▶ **Supplied data**:
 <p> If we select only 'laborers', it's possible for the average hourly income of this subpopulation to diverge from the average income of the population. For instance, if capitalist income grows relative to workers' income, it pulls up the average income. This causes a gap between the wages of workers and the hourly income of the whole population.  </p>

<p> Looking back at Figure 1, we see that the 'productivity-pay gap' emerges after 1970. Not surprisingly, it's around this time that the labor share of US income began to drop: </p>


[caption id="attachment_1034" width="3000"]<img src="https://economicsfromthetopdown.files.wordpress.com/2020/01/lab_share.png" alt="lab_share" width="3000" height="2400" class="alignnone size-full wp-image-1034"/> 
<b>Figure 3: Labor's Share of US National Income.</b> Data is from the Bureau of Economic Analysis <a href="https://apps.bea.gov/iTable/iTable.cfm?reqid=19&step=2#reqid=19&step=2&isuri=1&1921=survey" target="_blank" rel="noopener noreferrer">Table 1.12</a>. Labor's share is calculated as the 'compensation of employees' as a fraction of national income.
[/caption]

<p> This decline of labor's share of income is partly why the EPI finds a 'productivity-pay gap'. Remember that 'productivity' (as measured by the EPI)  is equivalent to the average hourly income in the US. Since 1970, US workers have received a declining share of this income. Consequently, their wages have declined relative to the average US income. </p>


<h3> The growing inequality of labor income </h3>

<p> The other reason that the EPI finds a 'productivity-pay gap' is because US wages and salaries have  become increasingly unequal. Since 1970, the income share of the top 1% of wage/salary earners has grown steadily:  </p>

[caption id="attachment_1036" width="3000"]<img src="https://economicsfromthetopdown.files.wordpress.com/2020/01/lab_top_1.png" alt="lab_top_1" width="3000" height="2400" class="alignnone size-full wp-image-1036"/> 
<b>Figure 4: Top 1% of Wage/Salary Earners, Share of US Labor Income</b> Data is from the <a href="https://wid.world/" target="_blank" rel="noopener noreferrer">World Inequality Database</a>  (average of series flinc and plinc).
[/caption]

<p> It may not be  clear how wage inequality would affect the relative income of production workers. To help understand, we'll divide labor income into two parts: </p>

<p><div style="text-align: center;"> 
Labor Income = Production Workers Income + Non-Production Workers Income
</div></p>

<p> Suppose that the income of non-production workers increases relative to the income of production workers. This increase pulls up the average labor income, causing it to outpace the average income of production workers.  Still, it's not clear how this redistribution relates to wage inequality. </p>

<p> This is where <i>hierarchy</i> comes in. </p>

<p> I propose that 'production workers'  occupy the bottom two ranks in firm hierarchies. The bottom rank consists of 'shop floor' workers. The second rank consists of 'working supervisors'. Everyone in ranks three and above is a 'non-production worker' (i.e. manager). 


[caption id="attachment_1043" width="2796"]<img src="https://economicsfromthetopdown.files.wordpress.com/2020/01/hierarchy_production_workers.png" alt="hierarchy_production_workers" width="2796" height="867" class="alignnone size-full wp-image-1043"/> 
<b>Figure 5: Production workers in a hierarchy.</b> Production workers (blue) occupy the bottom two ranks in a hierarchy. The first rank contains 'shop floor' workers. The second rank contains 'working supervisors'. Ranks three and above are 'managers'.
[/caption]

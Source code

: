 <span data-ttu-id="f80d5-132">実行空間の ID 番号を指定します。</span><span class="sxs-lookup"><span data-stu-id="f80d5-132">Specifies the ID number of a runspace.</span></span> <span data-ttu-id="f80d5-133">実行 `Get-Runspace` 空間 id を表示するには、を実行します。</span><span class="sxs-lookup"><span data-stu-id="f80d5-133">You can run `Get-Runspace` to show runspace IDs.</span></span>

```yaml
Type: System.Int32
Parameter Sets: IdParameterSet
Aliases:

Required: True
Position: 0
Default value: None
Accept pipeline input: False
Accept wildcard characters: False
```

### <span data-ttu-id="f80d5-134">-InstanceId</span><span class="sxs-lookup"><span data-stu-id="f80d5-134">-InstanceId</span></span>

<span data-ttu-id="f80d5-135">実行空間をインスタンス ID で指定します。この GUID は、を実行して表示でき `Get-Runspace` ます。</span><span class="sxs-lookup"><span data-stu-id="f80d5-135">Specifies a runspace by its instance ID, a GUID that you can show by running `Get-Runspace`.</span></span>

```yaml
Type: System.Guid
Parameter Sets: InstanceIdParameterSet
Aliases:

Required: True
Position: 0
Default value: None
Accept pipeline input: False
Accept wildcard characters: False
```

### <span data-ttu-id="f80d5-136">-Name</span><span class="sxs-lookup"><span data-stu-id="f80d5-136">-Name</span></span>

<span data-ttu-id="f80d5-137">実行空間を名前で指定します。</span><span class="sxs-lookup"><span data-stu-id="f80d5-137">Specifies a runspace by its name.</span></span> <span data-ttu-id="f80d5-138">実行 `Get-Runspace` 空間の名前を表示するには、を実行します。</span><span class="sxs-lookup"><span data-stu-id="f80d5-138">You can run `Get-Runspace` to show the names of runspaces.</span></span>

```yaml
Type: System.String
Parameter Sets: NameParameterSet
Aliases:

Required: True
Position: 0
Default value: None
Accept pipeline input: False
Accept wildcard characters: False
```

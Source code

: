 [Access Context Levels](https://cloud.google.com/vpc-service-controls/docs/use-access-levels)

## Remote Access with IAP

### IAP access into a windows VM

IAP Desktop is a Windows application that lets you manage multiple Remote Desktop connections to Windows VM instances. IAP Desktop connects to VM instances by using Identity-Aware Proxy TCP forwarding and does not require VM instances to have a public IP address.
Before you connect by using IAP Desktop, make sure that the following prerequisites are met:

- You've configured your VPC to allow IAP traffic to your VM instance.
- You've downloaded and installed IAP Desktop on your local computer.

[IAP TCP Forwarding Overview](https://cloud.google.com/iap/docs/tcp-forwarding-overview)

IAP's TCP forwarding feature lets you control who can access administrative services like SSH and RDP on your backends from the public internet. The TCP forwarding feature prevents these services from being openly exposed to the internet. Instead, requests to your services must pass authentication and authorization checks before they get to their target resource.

▶ **Work to be completed**:
Given the records above, reproduce precisely and only the lines between the line holding "<p> It may not" and the line holding "<p> Suppose that", inclusive.

▶ **The completed task**:
<p> It may not be  clear how wage inequality would affect the relative income of production workers. To help understand, we'll divide labor income into two parts: </p>

<p><div style="text-align: center;"> 
Labor Income = Production Workers Income + Non-Production Workers Income
</div></p>

<p> Suppose that the income of non-production workers increases relative to the income of production workers. This increase pulls up the average labor income, causing it to outpace the average income of production workers.  Still, it's not clear how this redistribution relates to wage inequality. </p>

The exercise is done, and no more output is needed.